Grassley Challenges Garland to Explain Why He Won’t Answer Key Biden–China Questions

Attorney General Merrick Garland has refused to answer Sen. Charles Grassley’s (R-Iowa) “fundamental questions related to the Hunter Biden criminal investigation,” and the top Republican on the Senate Judiciary Committee isn’t taking it sitting down.

“I’ve asked serious ethical questions of the Justice Department (DOJ) that the department refuses to answer. In fact, the department has actually publicly contradicted itself,” Grassley said during a Senate floor speech on Feb. 2.

The contradiction came, according to Grassley, in a federal court filing by the DOJ in which it said it had information about Patrick Ho, a Chinese businessman with deep connections to the Chinese Communist Party (CCP) and Beijing’s intelligence apparatus. The information had been obtained under the Foreign Intelligence Surveillance Act (FISA).

“Patrick Ho was also charged and convicted of international bribery and money laundering offenses relating to his work for companies connected to the communist regime,” Grassley told the Senate. “After his arrest, his first call was reportedly to James Biden, President [Joe] Biden’s brother. Hunter Biden reportedly represented Patrick Ho for $1 million.”

Grassley, along with Sen. Ron Johnson (R-Wis.), asked DOJ in a March 2021 letter to share the FISA information about Ho and other Chinese nationals connected with Hunter Biden.

Grassley and Johnson have been investigating Hunter Biden’s dealings for nearly two years, and issued a September 2020 report and a November 2020 update that together detailed extensive links between the Biden family and business interests and individuals with close ties to Beijing. Grassley was Senate Finance Committee chairman and Johnson chaired the Senate Homeland Security and Government Affairs when the report and update were issued.

The DOJ response to the March 2021 letter, Grassley explained, said: “‘Unfortunately, under the circumstances described in your letter, we aren’t in a position to confirm the existence of the information that is sought (if it exists in the department’s possession).’

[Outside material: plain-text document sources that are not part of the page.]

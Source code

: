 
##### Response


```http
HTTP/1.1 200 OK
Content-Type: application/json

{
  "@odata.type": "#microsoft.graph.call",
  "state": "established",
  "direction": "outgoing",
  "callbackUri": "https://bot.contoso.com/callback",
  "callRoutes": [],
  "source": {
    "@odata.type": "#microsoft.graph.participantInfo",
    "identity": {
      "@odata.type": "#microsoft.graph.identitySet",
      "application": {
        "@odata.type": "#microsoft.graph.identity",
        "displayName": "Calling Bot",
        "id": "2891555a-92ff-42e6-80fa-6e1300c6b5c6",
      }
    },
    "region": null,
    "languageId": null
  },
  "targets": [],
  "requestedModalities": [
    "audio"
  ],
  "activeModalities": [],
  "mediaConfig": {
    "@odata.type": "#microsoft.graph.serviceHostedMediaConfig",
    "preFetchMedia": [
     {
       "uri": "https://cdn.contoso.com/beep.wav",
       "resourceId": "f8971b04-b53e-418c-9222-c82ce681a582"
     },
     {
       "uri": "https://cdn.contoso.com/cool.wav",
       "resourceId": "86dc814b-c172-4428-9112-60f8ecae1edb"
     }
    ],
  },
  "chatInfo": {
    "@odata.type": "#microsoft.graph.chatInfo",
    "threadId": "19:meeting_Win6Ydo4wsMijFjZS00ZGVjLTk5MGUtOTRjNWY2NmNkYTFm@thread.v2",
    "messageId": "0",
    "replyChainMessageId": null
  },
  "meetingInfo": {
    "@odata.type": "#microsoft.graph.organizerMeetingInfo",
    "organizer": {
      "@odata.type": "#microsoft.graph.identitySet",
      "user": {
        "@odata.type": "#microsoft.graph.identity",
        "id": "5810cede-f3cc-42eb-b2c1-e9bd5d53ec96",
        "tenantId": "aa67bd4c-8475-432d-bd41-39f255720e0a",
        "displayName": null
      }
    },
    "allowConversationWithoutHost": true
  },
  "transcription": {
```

“‘If it exists in the department’s possession.’ Simply put, that’s not a true and accurate statement,” Grassley told the Senate, noting that either DOJ has the FISA information, as it told the court, or it doesn’t.

Grassley and Johnson asked Garland in a November 2021 letter to clear up the contradiction. To date, Garland hasn’t responded.

Grassley also told the Senate that he and Johnson “asked Attorney General Garland if Nicholas McQuaid is recused from the Hunter Biden criminal case.”

“McQuaid works in the Department’s Criminal Division but worked with Hunter Biden’s criminal attorney before joining the Department. This poses a clear conflict of interest,” he said.

Again, no answer has been forthcoming from Garland, Grassley said.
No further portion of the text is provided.